The third ground is the claim that the exclusion of SSSIs from the offsetting metric is consistent “with the European Commission’s approach to NNL, which identifies NNL as a requirement for biodiversity compensation outside that which is covered by EU Directives” (see footnote 3). In this case the reference provided includes the following “preliminary definition of the No Net Loss principle” (see footnote 5):

“that conservation/biodiversity losses in one geographically or otherwise defined area are balanced by a gain elsewhere provided that this principle does not entail any impairment of existing biodiversity as protected by EU nature legislation.”

This citation, which is arguably the most helpful of the three that I have identified thus far, appears to be saying that, when considering biodiversity offsetting, protected areas should be regarded as non-tradeable, in view of the high level of legal protection afforded to them (see footnote 6). It is this factor that appears to be influencing the policy of excluding them from the offsetting metric, rather than any “notion of irreplaceability” – this interpretation also appears to be consistent with the Defra approach reported above.

The final ground offered in the NE report is that its review “has not been able to identify an ecological rationale to support the assumption for including SSSIs in the metric” (see footnote 7). Whilst this verges on opinion rather than evidence, it does add some support to the stance taken by Defra and the EU.

The NE report concludes that the “inclusion [of SSSIs] within the metric presents a risk of conflation and potentially setting an undesirable precedent” (see footnote 7).

The letter that HS2 Ltd sent to the Woodland Trust and The Royal Society of Wildlife Trusts, which I referred to in Cutting out the old wood, part 1 (posted 10 Dec 2016), rejects the NE recommendation, opining that “the logic of removing SSSI habitat [from the offsetting metric] is not as clear [as is the case for doing so for irreplaceable habitats]”. The HS2 Ltd is stated to be (see footnote 8):

“Whilst irreplaceable habitat within SSSIs will be removed from the [no net loss] calculation, we believe those habitats that are replaceable should remain, in order to continue to account for all losses and gains of the proposed Scheme.”

This offers no further concessions than those given in respect of irreplaceable habitats and, if the interpretation of the NE report that I have given above is correct, entirely misses the point that the recommendation that SSSIs are excluded from the no net loss metric is on the grounds of non-tradability, rather than irreplaceability.

In the light of this fundamental difference between developer and environmentalists, it came as no surprise that the Royal Society of Wildlife Trusts chose to raise this topic when it appeared before the House of Lords HS2 Phase 1 Select Committee in November 2016 to have its petition against HS2 heard: but, my report of that hearing will have to wait until my next posting.

(To be concluded …)

Footnotes:

  1. See paragraph 3.20 in the report Review of the High Speed 2 No Net Loss in Biodiversity Metric, Natural England, November 2016.
  2. The paper is Githiru M, King M W, Bauche P, Simon C. Boles J, Rindt C, and Victurine R. Should biodiversity offsets help finance underfunded Protected Areas?, Biological Conservation 191 pp819-826, November 2015.
  3. See paragraph 3.15 in Review of the High Speed 2 No Net Loss in Biodiversity Metric.
  4. See paragraph 9 in the paper Biodiversity Offsetting Pilots.
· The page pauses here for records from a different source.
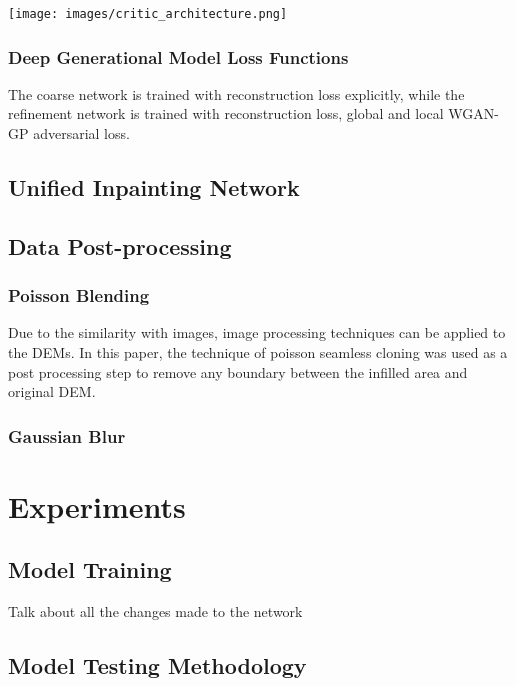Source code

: \documentclass[twocolumn]{article}
\begin{document}
\begin{figure*}
\centering
\texttt{[image: images/critic\_architecture.png]}
\end{figure*}

\subsubsection{Deep Generational Model Loss Functions}
\label{sec:orgd70f46f}
The coarse network is trained with reconstruction loss explicitly, while the refinement network is trained with reconstruction loss, global and local WGAN-GP adversarial loss.\autocite{yuGenerativeImageInpainting2018}
\subsection{Unified Inpainting Network}
\label{sec:org25d09b4}
\subsection{Data Post-processing}
\label{sec:orgf9b8a1d}
\subsubsection{Poisson Blending}
\label{sec:org022432b}
Due to the similarity with images, image processing techniques can be applied to the DEMs.
In this paper, the technique of poisson seamless cloning\autocite{perezPoissonImageEditing2003} was used as a post processing step to remove any boundary between the infilled area and original DEM.

\subsubsection{Gaussian Blur}
\label{sec:org1d6b296}


\section{Experiments}
\label{sec:orga555902}
\subsection{Model Training}
\label{sec:org5b7d34d}
Talk about all the changes made to the network
\subsection{Model Testing Methodology}
\label{sec:orgb9bddff}
\end{document}
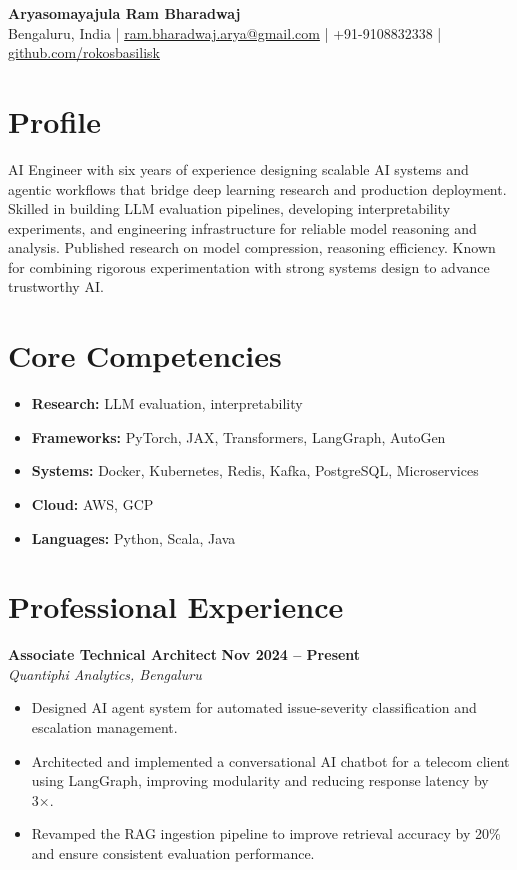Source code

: \documentclass[11pt]{article}
\begin{document}
\begin{center}
\textbf{\Large Aryasomayajula Ram Bharadwaj} \\
\vspace{4pt}
Bengaluru, India | \href{mailto:ram.bharadwaj.arya@gmail.com}{ram.bharadwaj.arya@gmail.com} | +91-9108832338 | \href{https://github.com/rokosbasilisk}{github.com/rokosbasilisk}
\end{center}

\vspace{12pt}

\section{Profile}
AI Engineer with six years of experience designing scalable AI systems and agentic workflows that bridge deep learning research and production deployment. Skilled in building LLM evaluation pipelines, developing interpretability experiments, and engineering infrastructure for reliable model reasoning and analysis. Published research on model compression, reasoning efficiency. Known for combining rigorous experimentation with strong systems design to advance trustworthy AI.

\section{Core Competencies}
\begin{itemize}[leftmargin=*,nosep]
\item \textbf{Research:} LLM evaluation, interpretability
\item \textbf{Frameworks:} PyTorch, JAX, Transformers, LangGraph, AutoGen
\item \textbf{Systems:} Docker, Kubernetes, Redis, Kafka, PostgreSQL, Microservices
\item \textbf{Cloud:} AWS, GCP
\item \textbf{Languages:} Python, Scala, Java
\end{itemize}

\section{Professional Experience}

\textbf{Associate Technical Architect} \hfill \textbf{Nov 2024 – Present}\\
\textit{Quantiphi Analytics, Bengaluru}
\begin{itemize}[leftmargin=*,nosep]
\item Designed AI agent system for automated issue-severity classification and escalation management.
\item Architected and implemented a conversational AI chatbot for a telecom client using LangGraph, improving modularity and reducing response latency by 3×.
\item Revamped the RAG ingestion pipeline to improve retrieval accuracy by 20\% and ensure consistent evaluation performance.
\end{itemize}
\end{document}
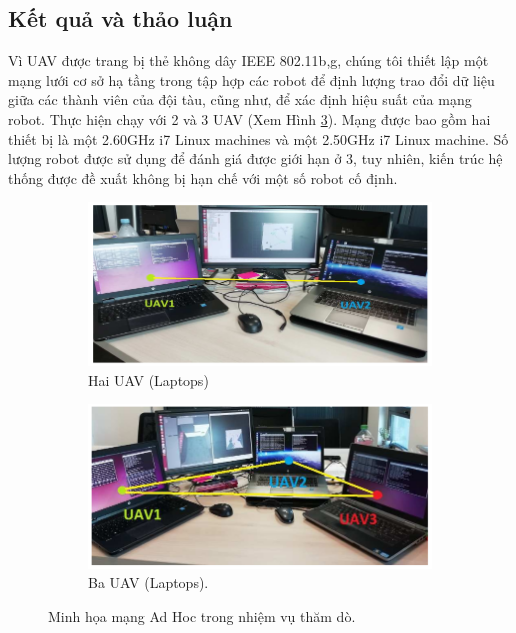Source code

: \documentclass[11pt,openany]{book}
\begin{document}
\subsection{Kết quả và thảo luận}
Vì UAV được trang bị thẻ không dây IEEE 802.11b,g, chúng tôi thiết lập một mạng lưới cơ sở hạ tầng trong tập hợp các robot để định lượng trao đổi dữ liệu giữa các thành viên của đội tàu, cũng như, để xác định hiệu suất của mạng robot. Thực hiện chạy với 2 và 3 UAV (Xem Hình \ref{fig:4.7}). Mạng được bao gồm hai thiết bị là một 2.60GHz i7 Linux machines và một 2.50GHz i7 Linux machine. Số lượng robot được sử dụng để đánh giá được giới hạn ở 3, tuy nhiên, kiến trúc hệ thống được đề xuất không bị hạn chế với một số robot cố định.
\begin{figure}[H]
    \centering
    \begin{subfigure}[H]{0.7\linewidth}
        \includegraphics[width=\linewidth]{assets/4_7_a.png}
        \caption{{Hai UAV (Laptops)}}
        \label{fig:4.7a}
    \end{subfigure}
    \begin{subfigure}[H]{0.7\linewidth}
        \includegraphics[width=\linewidth]{assets/4_7_b.png}
        \caption{{Ba UAV (Laptops).}}
        \label{fig:4.7b}
    \end{subfigure}
    \caption{Minh họa mạng Ad Hoc trong nhiệm vụ thăm dò.}
    \label{fig:4.7}
\end{figure}
\end{document}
Information note for Local Authorities, Defra, March 2012.
  5. See under the sub-heading Reactions of the other institutions on the webpage No Net Loss, European Commission.
  6. Sadly, this is apparently not true in the case of HS2 and its impacts upon SSSIs.
  7. See paragraph 3.16 in Review of the High Speed 2 No Net Loss in Biodiversity Metric.
  8. See the first paragraph of the section Sites of Special Scientific Interest (SSSIs) in the letter of 22ndNovember 2016 from HS2 Ltd (R Hargreaves) to the Woodland Trust (V Bankes-Price).

Acknowledgement: The HS2 Ltd letter of 22nd November 2016 is exhibits P5696(1) to P5696(7) on pages 362 to 368 in the Promoter’s bundle of evidence submitted to the Lords HS2 Select Committee in connection with the petition submitted by the Woodland Trust.